Christopher Harvey received a B.S. in Biomedical Engineering from Vanderbilt University in 2003. Harvey completed his Ph.D. at Cold Spring Harbor Laboratory in 2008 working with Dr. Karel Svoboda to study the spatial and temporal profile of signaling at neuronal synapses. From 2008 to 2011, Harvey worked as a postdoctoral fellow with Dr. David Tank at Princeton University studying coding and dynamics in the hippocampus and cortex. Since 2012 Harvey has been an Assistant Professor in the Department of Neurobiology at Harvard Medical School.

What he does

The goal of Christopher Harvey’s lab is to understand fundamental principles for the function and organization of neuronal circuits in the mammalian cortex. His lab investigates how circuits perform computations involved in working memory and decision-making, especially in the context of spatial navigation.

The Harvey lab’s approach is based on connecting properties of neuronal circuit function with behavior in the mouse. The lab utilizes a variety of experimental methods to study activity dynamics in circuits and the relationship between circuit dynamics and architecture. Recently, they have initiated efforts to combine their experimental program with a program for computational and theoretical modeling. Together their approach emphasizes the dynamics and mechanisms by which circuits perform computations (how does a circuit compute?) and, to a lesser extent, also aims to identify the computations performed in specific circuits (what does a circuit compute?).

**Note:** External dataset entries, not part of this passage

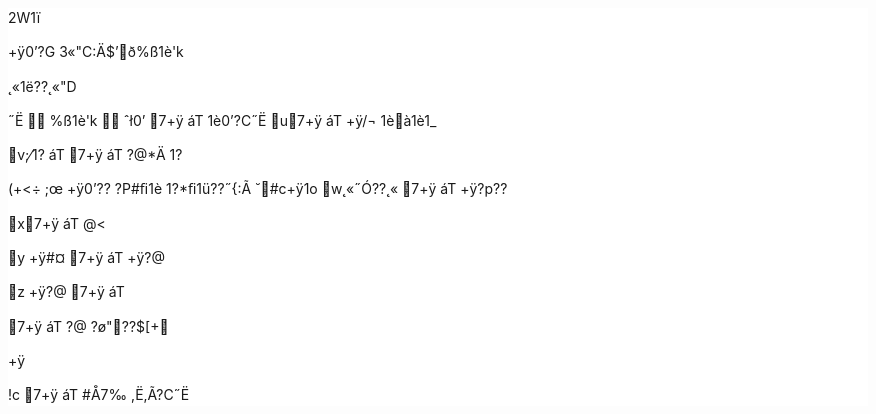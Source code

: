 

 2W1ï

+ÿ0’?G
3«"C:Ä$’ð%ß1è'k

˛«1ë??˛«"D

˝Ë
 
%ß1è'k

ˆł0’
7+ÿ
áT
1è0’?C˝Ë
u7+ÿ
áT
+ÿ/¬
1èà1è1_


v;⁄1?
áT
7+ÿ
áT
?@*Ä
 1?

 (+<÷ ;œ +ÿ0’?? ?P#ﬁ1è 1?*ﬁ1ü??˝{:Ã ˘#c+ÿ1o 
w˛«˝Ó??˛«
 7+ÿ
áT
 +ÿ?p??

x7+ÿ
áT
@<


y +ÿ#¤
7+ÿ
áT
+ÿ?@

z +ÿ?@
7+ÿ
áT

 7+ÿ
áT
?@
?ø"??$[+

 +ÿ

!c
7+ÿ
áT
#Å7‰
,Ë,Ã?C˝Ë
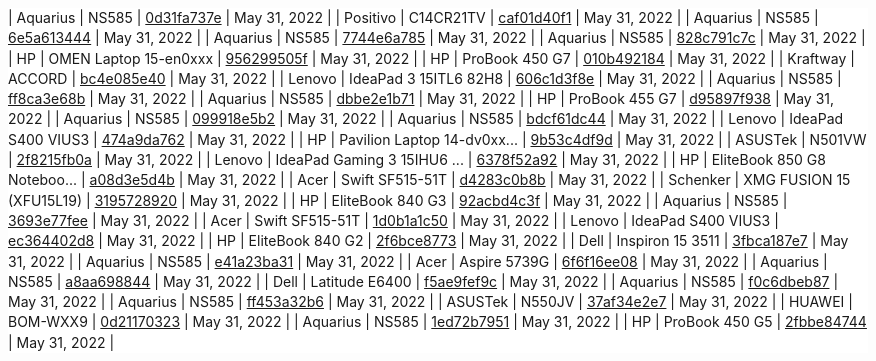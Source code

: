 | Aquarius      | NS585                       | [0d31fa737e](https://linux-hardware.org/?probe=0d31fa737e) | May 31, 2022 |
| Positivo      | C14CR21TV                   | [caf01d40f1](https://linux-hardware.org/?probe=caf01d40f1) | May 31, 2022 |
| Aquarius      | NS585                       | [6e5a613444](https://linux-hardware.org/?probe=6e5a613444) | May 31, 2022 |
| Aquarius      | NS585                       | [7744e6a785](https://linux-hardware.org/?probe=7744e6a785) | May 31, 2022 |
| Aquarius      | NS585                       | [828c791c7c](https://linux-hardware.org/?probe=828c791c7c) | May 31, 2022 |
| HP            | OMEN Laptop 15-en0xxx       | [956299505f](https://linux-hardware.org/?probe=956299505f) | May 31, 2022 |
| HP            | ProBook 450 G7              | [010b492184](https://linux-hardware.org/?probe=010b492184) | May 31, 2022 |
| Kraftway      | ACCORD                      | [bc4e085e40](https://linux-hardware.org/?probe=bc4e085e40) | May 31, 2022 |
| Lenovo        | IdeaPad 3 15ITL6 82H8       | [606c1d3f8e](https://linux-hardware.org/?probe=606c1d3f8e) | May 31, 2022 |
| Aquarius      | NS585                       | [ff8ca3e68b](https://linux-hardware.org/?probe=ff8ca3e68b) | May 31, 2022 |
| Aquarius      | NS585                       | [dbbe2e1b71](https://linux-hardware.org/?probe=dbbe2e1b71) | May 31, 2022 |
| HP            | ProBook 455 G7              | [d95897f938](https://linux-hardware.org/?probe=d95897f938) | May 31, 2022 |
| Aquarius      | NS585                       | [099918e5b2](https://linux-hardware.org/?probe=099918e5b2) | May 31, 2022 |
| Aquarius      | NS585                       | [bdcf61dc44](https://linux-hardware.org/?probe=bdcf61dc44) | May 31, 2022 |
| Lenovo        | IdeaPad S400 VIUS3          | [474a9da762](https://linux-hardware.org/?probe=474a9da762) | May 31, 2022 |
| HP            | Pavilion Laptop 14-dv0xx... | [9b53c4df9d](https://linux-hardware.org/?probe=9b53c4df9d) | May 31, 2022 |
| ASUSTek       | N501VW                      | [2f8215fb0a](https://linux-hardware.org/?probe=2f8215fb0a) | May 31, 2022 |
| Lenovo        | IdeaPad Gaming 3 15IHU6 ... | [6378f52a92](https://linux-hardware.org/?probe=6378f52a92) | May 31, 2022 |
| HP            | EliteBook 850 G8 Noteboo... | [a08d3e5d4b](https://linux-hardware.org/?probe=a08d3e5d4b) | May 31, 2022 |
| Acer          | Swift SF515-51T             | [d4283c0b8b](https://linux-hardware.org/?probe=d4283c0b8b) | May 31, 2022 |
| Schenker      | XMG FUSION 15 (XFU15L19)    | [3195728920](https://linux-hardware.org/?probe=3195728920) | May 31, 2022 |
| HP            | EliteBook 840 G3            | [92acbd4c3f](https://linux-hardware.org/?probe=92acbd4c3f) | May 31, 2022 |
| Aquarius      | NS585                       | [3693e77fee](https://linux-hardware.org/?probe=3693e77fee) | May 31, 2022 |
| Acer          | Swift SF515-51T             | [1d0b1a1c50](https://linux-hardware.org/?probe=1d0b1a1c50) | May 31, 2022 |
| Lenovo        | IdeaPad S400 VIUS3          | [ec364402d8](https://linux-hardware.org/?probe=ec364402d8) | May 31, 2022 |
| HP            | EliteBook 840 G2            | [2f6bce8773](https://linux-hardware.org/?probe=2f6bce8773) | May 31, 2022 |
| Dell          | Inspiron 15 3511            | [3fbca187e7](https://linux-hardware.org/?probe=3fbca187e7) | May 31, 2022 |
| Aquarius      | NS585                       | [e41a23ba31](https://linux-hardware.org/?probe=e41a23ba31) | May 31, 2022 |
| Acer          | Aspire 5739G                | [6f6f16ee08](https://linux-hardware.org/?probe=6f6f16ee08) | May 31, 2022 |
| Aquarius      | NS585                       | [a8aa698844](https://linux-hardware.org/?probe=a8aa698844) | May 31, 2022 |
| Dell          | Latitude E6400              | [f5ae9fef9c](https://linux-hardware.org/?probe=f5ae9fef9c) | May 31, 2022 |
| Aquarius      | NS585                       | [f0c6dbeb87](https://linux-hardware.org/?probe=f0c6dbeb87) | May 31, 2022 |
| Aquarius      | NS585                       | [ff453a32b6](https://linux-hardware.org/?probe=ff453a32b6) | May 31, 2022 |
| ASUSTek       | N550JV                      | [37af34e2e7](https://linux-hardware.org/?probe=37af34e2e7) | May 31, 2022 |
| HUAWEI        | BOM-WXX9                    | [0d21170323](https://linux-hardware.org/?probe=0d21170323) | May 31, 2022 |
| Aquarius      | NS585                       | [1ed72b7951](https://linux-hardware.org/?probe=1ed72b7951) | May 31, 2022 |
| HP            | ProBook 450 G5              | [2fbbe84744](https://linux-hardware.org/?probe=2fbbe84744) | May 31, 2022 |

The Harvey lab’s work is made possible by new technology they have developed to study the function of neuronal circuits in mice. They have developed a virtual reality system in which mice navigate through virtual environments by running on top of a spherical treadmill. The lab has successfully trained mice to perform complex navigation-based decision-making and working memory tasks in virtual reality environments. In addition, the lab measures neuronal activity during behavioral tasks in virtual reality using sub-cellular resolution microscopy methods and electrophysiological recordings. Recently, the lab has developed approaches to simultaneously measure and manipulate the activity of individual neurons during behavior to test hypotheses about neuronal circuit function and architecture.

News from the Lab

Current work in the Harvey lab focuses in large part on the posterior parietal cortex (PPC), which is thought to be a key interface between sensory and motor information, including during working memory, decision-making, and navigation. Current projects emphasize a variety of questions. First, the lab aims to identify the fundamental activity patterns in the PPC during complex behaviors and the mechanisms by which these activity patterns are generated. The lab investigates PPC activity dynamics using measurements of activity in large neuronal populations during behavior, controlled manipulations of PPC activity to reveal key features of dynamics in PPC populations, and studies of how activity patterns develop during learning of new behavioral tasks. Second, the Harvey lab aims to understand how dynamics in the PPC arise from the underlying microcircuit architecture. They are developing approaches to map features of microcircuit architecture in neuronal populations that have been functionally characterized to aid understanding of circuit-level structure-function relationships. Third, the Harvey lab studies how the PPC interacts with other brain areas in a larger network for complex computations. They utilize experiments to manipulate and monitor specific input and output pathways of the PPC.